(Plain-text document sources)
☆ ☆ ☆ ☆ ☆ ☆ ☆

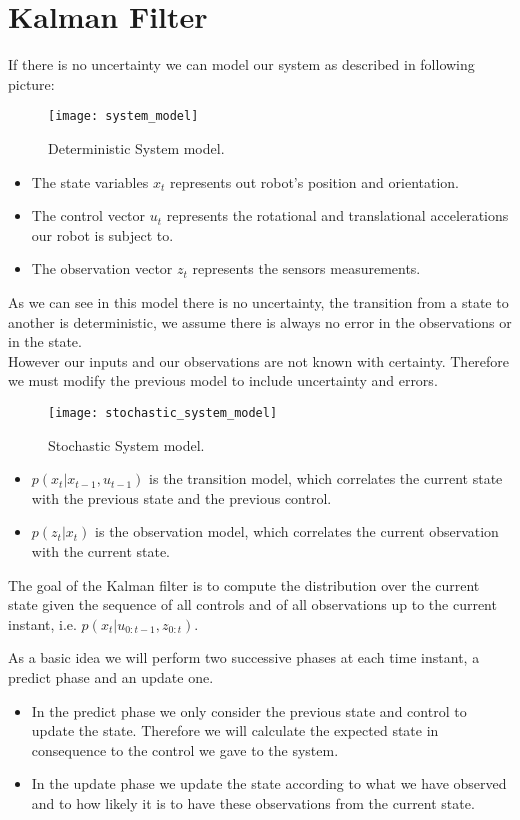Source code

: \chapter{Kalman Filter}
If there is no uncertainty we can model our system as described in following picture:
\begin{figure}[!ht]
	\texttt{[image: system\_model]}
	\captionsetup{justification=centering, margin=1.5cm}
	\centering
	\caption{Deterministic System model.}
	\centering
\end{figure}
\begin{itemize}
	\item The state variables $x_t$ represents out robot's position and orientation.
	\item The control vector $u_t$ represents the rotational and translational accelerations our robot is subject to.
	\item The observation vector $z_t$ represents the sensors measurements.
\end{itemize}
As we can see in this model there is no uncertainty, the transition from a state to another is deterministic, we assume there is always no error in the observations or in the state.\\

However our inputs and our observations are not known with certainty. Therefore we must modify the previous model to include uncertainty and errors.
\begin{figure}[!ht]
	\texttt{[image: stochastic\_system\_model]}
	\captionsetup{justification=centering, margin=1.5cm}
	\centering
	\caption{Stochastic System model.}
	\centering
\end{figure}
\begin{itemize}
	\item $p(x_t | x_{t-1}, u_{t-1})$ is the transition model, which correlates the current state with the previous state and the previous control.
	\item $p(z_t | x_t)$ is the observation model, which correlates the current observation with the current state.
\end{itemize}

The goal of the Kalman filter is to compute the distribution over the current state given the sequence of all controls and of all observations up to the current instant, i.e. $p(x_t | u_{0:t-1}, z_{0:t})$.

As a basic idea we will perform two successive phases at each time instant, a predict phase and an update one.
\begin{itemize}
	\item In the predict phase we only consider the previous state and control to update the state. Therefore we will calculate the expected state in consequence to the control we gave to the system.
	\item In the update phase we update the state according to what we have observed and to how likely it is to have these observations from the current state.
\end{itemize}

☆ ☆ ☆ ☆ ☆ ☆ ☆

YOUR INSTRUCTIONS: Gather up the lines containing the word "observations" from these records and copy them.

ANSWER BOX:
As we can see in this model there is no uncertainty, the transition from a state to another is deterministic, we assume there is always no error in the observations or in the state.\\
However our inputs and our observations are not known with certainty. Therefore we must modify the previous model to include uncertainty and errors.
The goal of the Kalman filter is to compute the distribution over the current state given the sequence of all controls and of all observations up to the current instant, i.e. $p(x_t | u_{0:t-1}, z_{0:t})$.
	\item In the update phase we update the state according to what we have observed and to how likely it is to have these observations from the current state.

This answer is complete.